[Data to process — start]

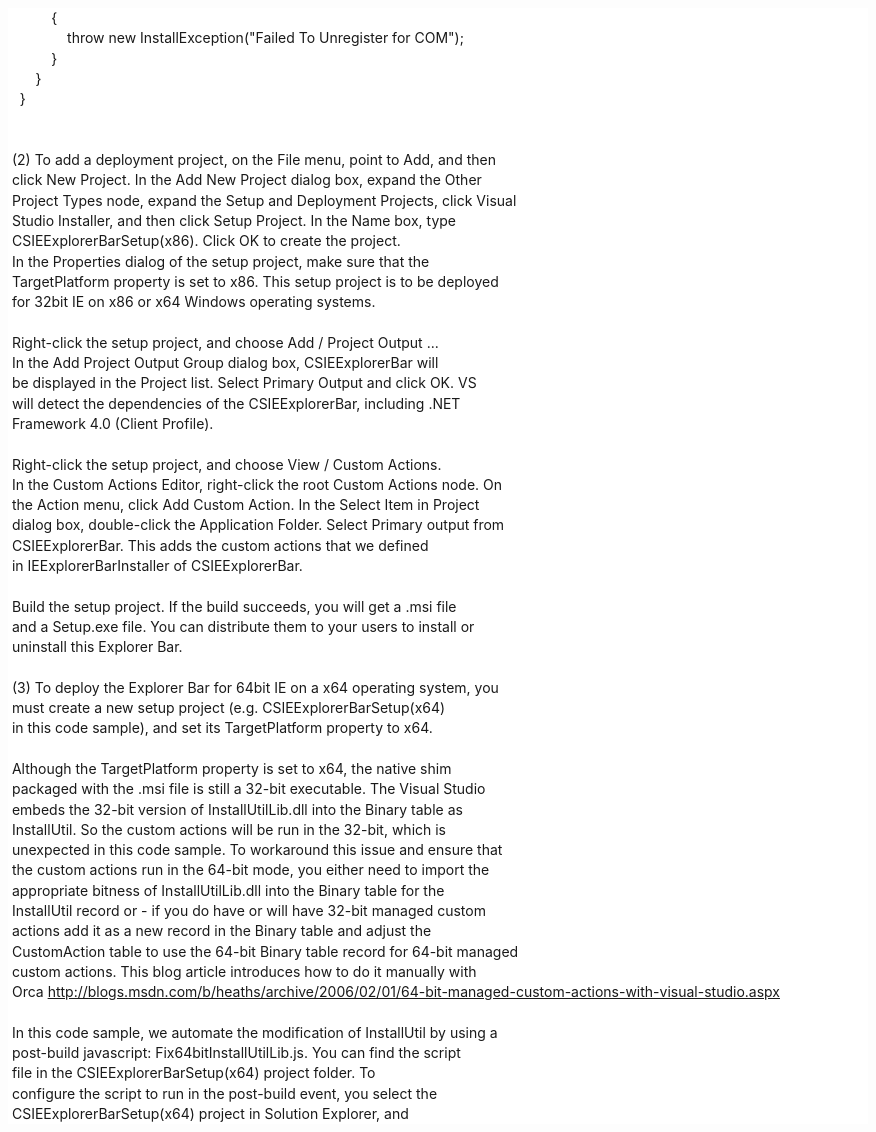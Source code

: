 &nbsp; &nbsp; &nbsp; &nbsp; &nbsp; &nbsp;{<br>
&nbsp; &nbsp; &nbsp; &nbsp; &nbsp; &nbsp; &nbsp; &nbsp;throw new InstallException(&quot;Failed To Unregister for COM&quot;);<br>
&nbsp; &nbsp; &nbsp; &nbsp; &nbsp; &nbsp;}<br>
&nbsp; &nbsp; &nbsp; &nbsp;}<br>
&nbsp; &nbsp;}<br>
<br>
<br>
&nbsp;(2) To add a deployment project, on the File menu, point to Add, and then <br>
&nbsp;click New Project. In the Add New Project dialog box, expand the Other <br>
&nbsp;Project Types node, expand the Setup and Deployment Projects, click Visual <br>
&nbsp;Studio Installer, and then click Setup Project. In the Name box, type <br>
&nbsp;CSIEExplorerBarSetup(x86). Click OK to create the project. <br>
&nbsp;In the Properties dialog of the setup project, make sure that the <br>
&nbsp;TargetPlatform property is set to x86. This setup project is to be deployed
<br>
&nbsp;for 32bit IE on x86 or x64 Windows operating systems. <br>
<br>
&nbsp;Right-click the setup project, and choose Add / Project Output ... <br>
&nbsp;In the Add Project Output Group dialog box, CSIEExplorerBar will &nbsp;<br>
&nbsp;be displayed in the Project list. Select Primary Output and click OK. VS<br>
&nbsp;will detect the dependencies of the CSIEExplorerBar, including .NET<br>
&nbsp;Framework 4.0 (Client Profile).<br>
<br>
&nbsp;Right-click the setup project, and choose View / Custom Actions. <br>
&nbsp;In the Custom Actions Editor, right-click the root Custom Actions node. On <br>
&nbsp;the Action menu, click Add Custom Action. In the Select Item in Project <br>
&nbsp;dialog box, double-click the Application Folder. Select Primary output from
<br>
&nbsp;CSIEExplorerBar. This adds the custom actions that we defined <br>
&nbsp;in IEExplorerBarInstaller of CSIEExplorerBar. <br>
&nbsp;<br>
&nbsp;Build the setup project. If the build succeeds, you will get a .msi file <br>
&nbsp;and a Setup.exe file. You can distribute them to your users to install or <br>
&nbsp;uninstall this Explorer Bar. <br>
<br>
&nbsp;(3) To deploy the Explorer Bar for 64bit IE on a x64 operating system, you <br>
&nbsp;must create a new setup project (e.g. CSIEExplorerBarSetup(x64) <br>
&nbsp;in this code sample), and set its TargetPlatform property to x64. <br>
<br>
&nbsp;Although the TargetPlatform property is set to x64, the native shim <br>
&nbsp;packaged with the .msi file is still a 32-bit executable. The Visual Studio
<br>
&nbsp;embeds the 32-bit version of InstallUtilLib.dll into the Binary table as <br>
&nbsp;InstallUtil. So the custom actions will be run in the 32-bit, which is <br>
&nbsp;unexpected in this code sample. To workaround this issue and ensure that <br>
&nbsp;the custom actions run in the 64-bit mode, you either need to import the <br>
&nbsp;appropriate bitness of InstallUtilLib.dll into the Binary table for the <br>
&nbsp;InstallUtil record or - if you do have or will have 32-bit managed custom <br>
&nbsp;actions add it as a new record in the Binary table and adjust the <br>
&nbsp;CustomAction table to use the 64-bit Binary table record for 64-bit managed
<br>
&nbsp;custom actions. This blog article introduces how to do it manually with <br>
&nbsp;Orca <a href="http://blogs.msdn.com/b/heaths/archive/2006/02/01/64-bit-managed-custom-actions-with-visual-studio.aspx" target="_blank">
http://blogs.msdn.com/b/heaths/archive/2006/02/01/64-bit-managed-custom-actions-with-visual-studio.aspx</a><br>
<br>
&nbsp;In this code sample, we automate the modification of InstallUtil by using a
<br>
&nbsp;post-build javascript: Fix64bitInstallUtilLib.js. You can find the script <br>
&nbsp;file in the CSIEExplorerBarSetup(x64) project folder. To <br>
&nbsp;configure the script to run in the post-build event, you select the <br>
&nbsp;CSIEExplorerBarSetup(x64) project in Solution Explorer, and <br>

[Data to process — finish]

Instructions for the task ▸
In the copy, leave out the pictures and restate the records exactly.

Result of this task ▸
Source code

: &nbsp; &nbsp; &nbsp; &nbsp; &nbsp; &nbsp;{<br>
&nbsp; &nbsp; &nbsp; &nbsp; &nbsp; &nbsp; &nbsp; &nbsp;throw new InstallException(&quot;Failed To Unregister for COM&quot;);<br>
&nbsp; &nbsp; &nbsp; &nbsp; &nbsp; &nbsp;}<br>
&nbsp; &nbsp; &nbsp; &nbsp;}<br>
&nbsp; &nbsp;}<br>
<br>
<br>
&nbsp;(2) To add a deployment project, on the File menu, point to Add, and then <br>
&nbsp;click New Project. In the Add New Project dialog box, expand the Other <br>
&nbsp;Project Types node, expand the Setup and Deployment Projects, click Visual <br>
&nbsp;Studio Installer, and then click Setup Project. In the Name box, type <br>
&nbsp;CSIEExplorerBarSetup(x86). Click OK to create the project. <br>
&nbsp;In the Properties dialog of the setup project, make sure that the <br>
&nbsp;TargetPlatform property is set to x86. This setup project is to be deployed
<br>
&nbsp;for 32bit IE on x86 or x64 Windows operating systems. <br>
<br>
&nbsp;Right-click the setup project, and choose Add / Project Output ... <br>
&nbsp;In the Add Project Output Group dialog box, CSIEExplorerBar will &nbsp;<br>
&nbsp;be displayed in the Project list. Select Primary Output and click OK. VS<br>
&nbsp;will detect the dependencies of the CSIEExplorerBar, including .NET<br>
&nbsp;Framework 4.0 (Client Profile).<br>
<br>
&nbsp;Right-click the setup project, and choose View / Custom Actions. <br>
&nbsp;In the Custom Actions Editor, right-click the root Custom Actions node. On <br>
&nbsp;the Action menu, click Add Custom Action. In the Select Item in Project <br>
&nbsp;dialog box, double-click the Application Folder. Select Primary output from
<br>
&nbsp;CSIEExplorerBar. This adds the custom actions that we defined <br>
&nbsp;in IEExplorerBarInstaller of CSIEExplorerBar. <br>
&nbsp;<br>
&nbsp;Build the setup project. If the build succeeds, you will get a .msi file <br>
&nbsp;and a Setup.exe file. You can distribute them to your users to install or <br>
&nbsp;uninstall this Explorer Bar. <br>
<br>
&nbsp;(3) To deploy the Explorer Bar for 64bit IE on a x64 operating system, you <br>
&nbsp;must create a new setup project (e.g. CSIEExplorerBarSetup(x64) <br>
&nbsp;in this code sample), and set its TargetPlatform property to x64. <br>
<br>
&nbsp;Although the TargetPlatform property is set to x64, the native shim <br>
&nbsp;packaged with the .msi file is still a 32-bit executable. The Visual Studio
<br>
&nbsp;embeds the 32-bit version of InstallUtilLib.dll into the Binary table as <br>
&nbsp;InstallUtil. So the custom actions will be run in the 32-bit, which is <br>
&nbsp;unexpected in this code sample. To workaround this issue and ensure that <br>
&nbsp;the custom actions run in the 64-bit mode, you either need to import the <br>
&nbsp;appropriate bitness of InstallUtilLib.dll into the Binary table for the <br>
&nbsp;InstallUtil record or - if you do have or will have 32-bit managed custom <br>
&nbsp;actions add it as a new record in the Binary table and adjust the <br>
&nbsp;CustomAction table to use the 64-bit Binary table record for 64-bit managed
<br>
&nbsp;custom actions. This blog article introduces how to do it manually with <br>
&nbsp;Orca <a href="http://blogs.msdn.com/b/heaths/archive/2006/02/01/64-bit-managed-custom-actions-with-visual-studio.aspx" target="_blank">
http://blogs.msdn.com/b/heaths/archive/2006/02/01/64-bit-managed-custom-actions-with-visual-studio.aspx</a><br>
<br>
&nbsp;In this code sample, we automate the modification of InstallUtil by using a
<br>
&nbsp;post-build javascript: Fix64bitInstallUtilLib.js. You can find the script <br>
&nbsp;file in the CSIEExplorerBarSetup(x64) project folder. To <br>
&nbsp;configure the script to run in the post-build event, you select the <br>
&nbsp;CSIEExplorerBarSetup(x64) project in Solution Explorer, and <br>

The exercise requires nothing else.